17. BÖLÜM

134 69 26
                                    

iyi okumalar :)
♬ ZAYDE WOLF - RULE THE WORLD ♬    


Beklemek ne kadar acı gelse de insana,
İyi ki dedirten de odur.

Bir insanın kaderi neye göre şekillenirdi?

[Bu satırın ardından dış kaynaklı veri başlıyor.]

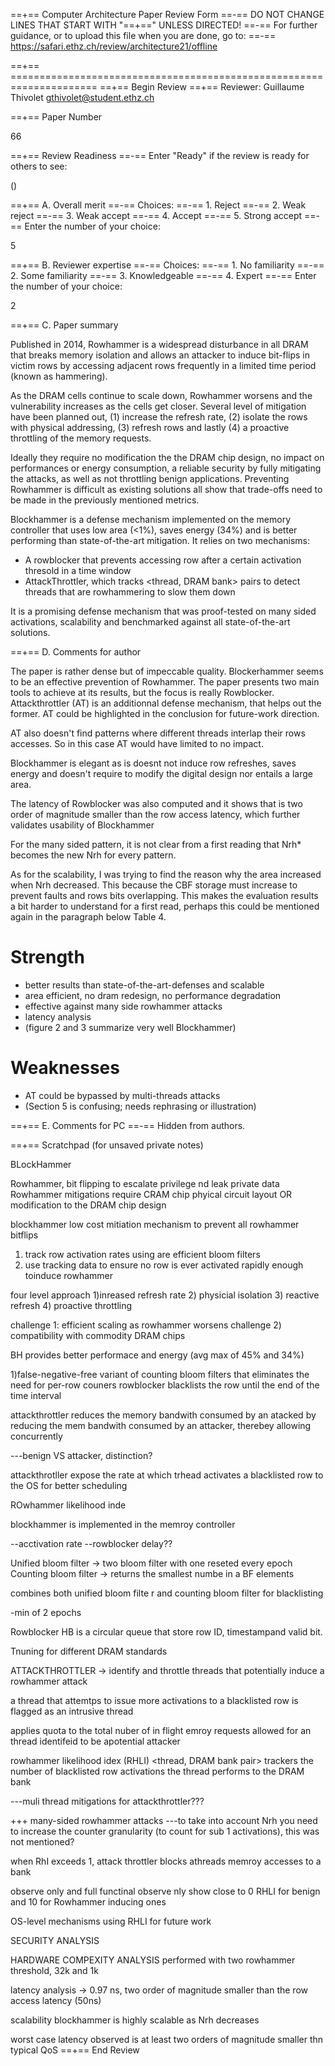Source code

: ==+== Computer Architecture Paper Review Form
==-== DO NOT CHANGE LINES THAT START WITH "==+==" UNLESS DIRECTED!
==-== For further guidance, or to upload this file when you are done, go to:
==-== https://safari.ethz.ch/review/architecture21/offline

==+== =====================================================================
==+== Begin Review
==+== Reviewer: Guillaume Thivolet <gthivolet@student.ethz.ch>

==+== Paper Number

66

==+== Review Readiness
==-== Enter "Ready" if the review is ready for others to see:

()

==+== A. Overall merit
==-== Choices:
==-==    1. Reject
==-==    2. Weak reject
==-==    3. Weak accept
==-==    4. Accept
==-==    5. Strong accept
==-== Enter the number of your choice:

5

==+== B. Reviewer expertise
==-== Choices:
==-==    1. No familiarity
==-==    2. Some familiarity
==-==    3. Knowledgeable
==-==    4. Expert
==-== Enter the number of your choice:

2

==+== C. Paper summary

Published in 2014, Rowhammer is a widespread disturbance in all DRAM that breaks memory isolation and allows an attacker to induce bit-flips in victim rows by accessing adjacent rows frequently in a limited time period (known as hammering).

As the DRAM cells continue to scale down, Rowhammer worsens and the vulnerability increases as the cells get closer. Several level of mitigation have been planned out, (1) increase the refresh rate, (2) isolate the rows with physical addressing, (3) refresh rows and lastly (4) a proactive throttling of the memory requests.

Ideally they require no modification the the DRAM chip design, no impact on performances or energy consumption, a reliable security by fully mitigating the attacks, as well as not throttling benign applications. Preventing Rowhammer is difficult as existing solutions all show that trade-offs need to be made in the previously mentioned metrics.

Blockhammer is a defense mechanism implemented on the memory controller that uses low area (<1%), saves energy (34%) and is better performing than state-of-the-art mitigation. It relies on two mechanisms:
- A rowblocker that prevents accessing row after a certain activation thresold in a time window
- AttackThrottler, which tracks <thread, DRAM bank> pairs to detect threads that are rowhammering to slow them down  

It is a promising defense mechanism that was proof-tested on many sided activations, scalability and benchmarked against all state-of-the-art solutions.

==+== D. Comments for author

The paper is rather dense but of impeccable quality. Blockerhammer seems to be an effective prevention of Rowhammer. The paper presents two main tools to achieve at its results, but the focus is really Rowblocker. Attackthrottler (AT) is an additionnal defense mechanism, that helps out the former. AT could be highlighted in the conclusion for future-work direction.

AT also doesn't find patterns where different threads interlap their rows accesses. So in this case AT would have limited to no impact.

Blockhammer is elegant as is doesnt not induce row refreshes, saves energy and doesn't require to modify the digital design nor entails a large area.

The latency of Rowblocker was also computed and it shows that is two order of magnitude smaller than the row access latency, which further validates usability of Blockhammer

For the many sided pattern, it is not clear from a first reading that Nrh* becomes the new Nrh for every pattern.

As for the scalability, I was trying to find the reason why the area increased when Nrh decreased. This because the CBF storage must increase to prevent faults and rows bits overlapping. This makes the evaluation results a bit harder to understand for a first read, perhaps this could be mentioned again in the paragraph below Table 4.

# Strength

- better results than state-of-the-art-defenses and scalable
- area efficient, no dram redesign, no performance degradation
- effective against many side rowhammer attacks
- latency analysis
- (figure 2 and 3 summarize very well Blockhammer)

# Weaknesses

- AT could be bypassed by multi-threads attacks
- (Section 5 is confusing; needs rephrasing or illustration)

==+== E. Comments for PC
==-== Hidden from authors.

==+== Scratchpad (for unsaved private notes)

BLockHammer

Rowhammer, bit flipping to escalate privilege nd leak private data
Rowhammer mitigations require CRAM chip phyical circuit layout OR modification to the DRAM chip design

blockhammer low cost mitiation mechanism to prevent all rowhammer bitflips

1) track row activation rates using are efficient bloom filters 
2) use tracking data to ensure no row is ever activated rapidly enough toinduce rowhammer

four level approach
1)inreased refresh rate
2) physicial isolation
3) reactive refresh
4) proactive throttling

challenge 1: efficient scaling as rowhammer worsens
challenge 2) compatibility with commodity DRAM chips

BH provides better performace and energy (avg max of 45% and 34%)

1)false-negative-free variant of counting bloom filters that eliminates the need for per-row couners
rowblocker blacklists the row until the end of the time interval

attackthrottler  reduces the memory bandwith consumed by an atacked by reducing the mem bandwith consumed by an attacker, therebey allowing concurrently 

---benign VS attacker, distinction?

attackthrotller expose the rate at which trhead activates a blacklisted row to the OS for better scheduling

ROwhammer likelihood inde

blockhammer is implemented in the memroy controller

--acctivation rate
--rowblocker delay??

Unified bloom filter -> two bloom filter with one reseted every epoch
Counting bloom filter -> returns the smallest numbe in a BF elements

combines both unified bloom filte r and counting bloom filter for blacklisting

-min of 2 epochs

Rowblocker HB is a circular queue that store row ID, timestampand  valid bit.

Tnuning for different DRAM standards


ATTACKTHROTTLER
-> identify and throttle threads that potentially induce a rowhammer attack

a thread that attemtps to issue more activations to a blacklisted row is flagged as an intrusive thread

applies  quota to the total nuber of in flight emroy requests allowed for an thread identifeid to be apotential attacker


rowhammer likelihood idex (RHLI)
<thread, DRAM bank pair>
trackers the number of blacklisted row activations the thread performs to the DRAM bank

---muli thread mitigations for attackthrottler???


+++ many-sided rowhammer attacks
---to take into account Nrh you need to increase the counter granularity (to count for sub 1 activations), this was not mentioned?

when RhI exceeds 1, attack throttler blocks  athreads memroy accesses to a bank

observe only and full functinal
observe nly show close to 0 RHLI for benign and 10 for Rowhammer inducing ones

OS-level mechanisms using RHLI for future work

SECURITY ANALYSIS


HARDWARE COMPEXITY ANALYSIS
performed with two rowhammer threshold, 32k and 1k

latency analysis -> 0.97 ns, two order of magnitude smaller than the row access latency (50ns)

scalability
blockhammer is highly scalable as Nrh decreases

worst case latency observed is at least two orders of magnitude smaller thn typical QoS
==+== End Review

Bilmiyorum. Belki hal ve hareketlerimizle belki de zorunluluklarımızla...                                    Bildiğim bir şey varsa o da insanın kaderini kendisi yazmadığıdır. Eğer insan kendi kaderini yazsaydı her şeyi güzel yazmak isterdi değil mi? Fakat bu kaderdi. Hiçbir şey güzel değildi. Her insan kendi kaderinden nefret ederdi. Belki bazıları bunların dışındaydı ama geneli böyle değil miydi? Benim kaderimin bana yazdığı yazgımda pek iç açıcı değildi ama bana öyle bir armağan vermişti ki ağlarken bile kahkahalarla gülmemi sağlıyordu. Bana o kadar değerli bir hediye vermişti ki acı çeksem bile onlarlayken hissetmiyordum. Bana arkadaşlarımı vermişti ve ben arkadaşlarım sayesinde her saniye gülümseyebiliyordum. Onlar olmasaydı ne yapardım bilemiyorum.

Taksiye bineli beş dakika olmuştu. Çağla beni dinlememiş ve Eric ile buluşmaya gitmişti. Bende o çıktıktan kısa süre sonra annemin yanına gitmek için eve bir taksi çağırmıştım. Bu buluşma işi Eric ve Lyon'un bir oyunuysa eğer beni evde bulamayacaklardı.

Arka koltukta otururken yolun hızla akıp gitmesini izliyordum. Düşüncelere o kadar çok kendimi kaptırmıştım ki arabanın bir süre sonra yavaşlayıp durduğunu anlayamamıştım, ta ki kapım açılana kadar.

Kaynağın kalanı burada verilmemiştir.